# Task statement:
Below are several entries. Transcribe exactly those lines that fall from the one with "Visualizza tutte le" through the one with "3. **Inizia a", end lines included.

================================

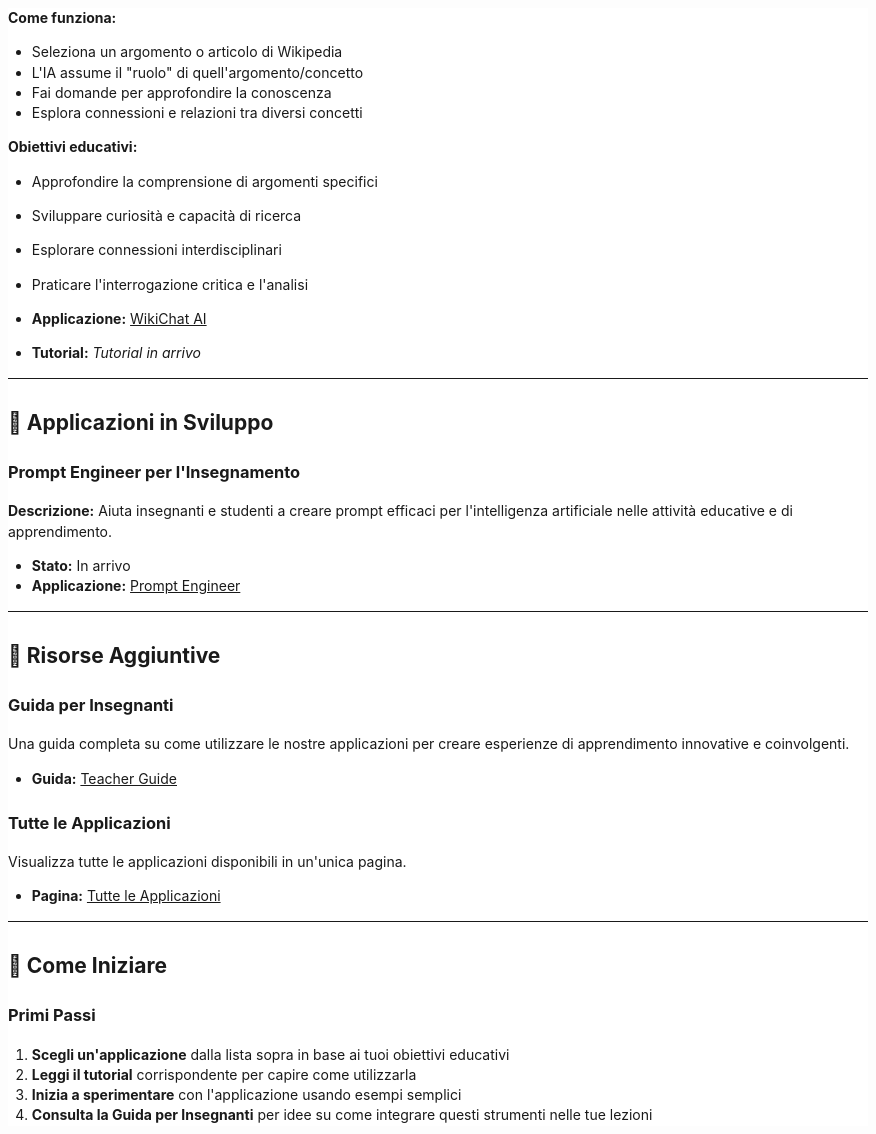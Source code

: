 **Come funziona:**
- Seleziona un argomento o articolo di Wikipedia
- L'IA assume il "ruolo" di quell'argomento/concetto
- Fai domande per approfondire la conoscenza
- Esplora connessioni e relazioni tra diversi concetti

**Obiettivi educativi:**
- Approfondire la comprensione di argomenti specifici
- Sviluppare curiosità e capacità di ricerca
- Esplorare connessioni interdisciplinari
- Praticare l'interrogazione critica e l'analisi

- **Applicazione:** [WikiChat AI](/apps/wiki-chatbot)
- **Tutorial:** *Tutorial in arrivo*

---

## 🎯 Applicazioni in Sviluppo

### Prompt Engineer per l'Insegnamento
**Descrizione:** Aiuta insegnanti e studenti a creare prompt efficaci per l'intelligenza artificiale nelle attività educative e di apprendimento.

- **Stato:** In arrivo
- **Applicazione:** [Prompt Engineer](/apps/prompt-engineer)

---

## 📖 Risorse Aggiuntive

### Guida per Insegnanti
Una guida completa su come utilizzare le nostre applicazioni per creare esperienze di apprendimento innovative e coinvolgenti.

- **Guida:** [Teacher Guide](/teacher-guide)

### Tutte le Applicazioni
Visualizza tutte le applicazioni disponibili in un'unica pagina.

- **Pagina:** [Tutte le Applicazioni](/apps)

---

## 🚀 Come Iniziare

### Primi Passi
1. **Scegli un'applicazione** dalla lista sopra in base ai tuoi obiettivi educativi
2. **Leggi il tutorial** corrispondente per capire come utilizzarla
3. **Inizia a sperimentare** con l'applicazione usando esempi semplici
4. **Consulta la Guida per Insegnanti** per idee su come integrare questi strumenti nelle tue lezioni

================================

# Answer space:
Visualizza tutte le applicazioni disponibili in un'unica pagina.

- **Pagina:** [Tutte le Applicazioni](/apps)

---

## 🚀 Come Iniziare

### Primi Passi
1. **Scegli un'applicazione** dalla lista sopra in base ai tuoi obiettivi educativi
2. **Leggi il tutorial** corrispondente per capire come utilizzarla
3. **Inizia a sperimentare** con l'applicazione usando esempi semplici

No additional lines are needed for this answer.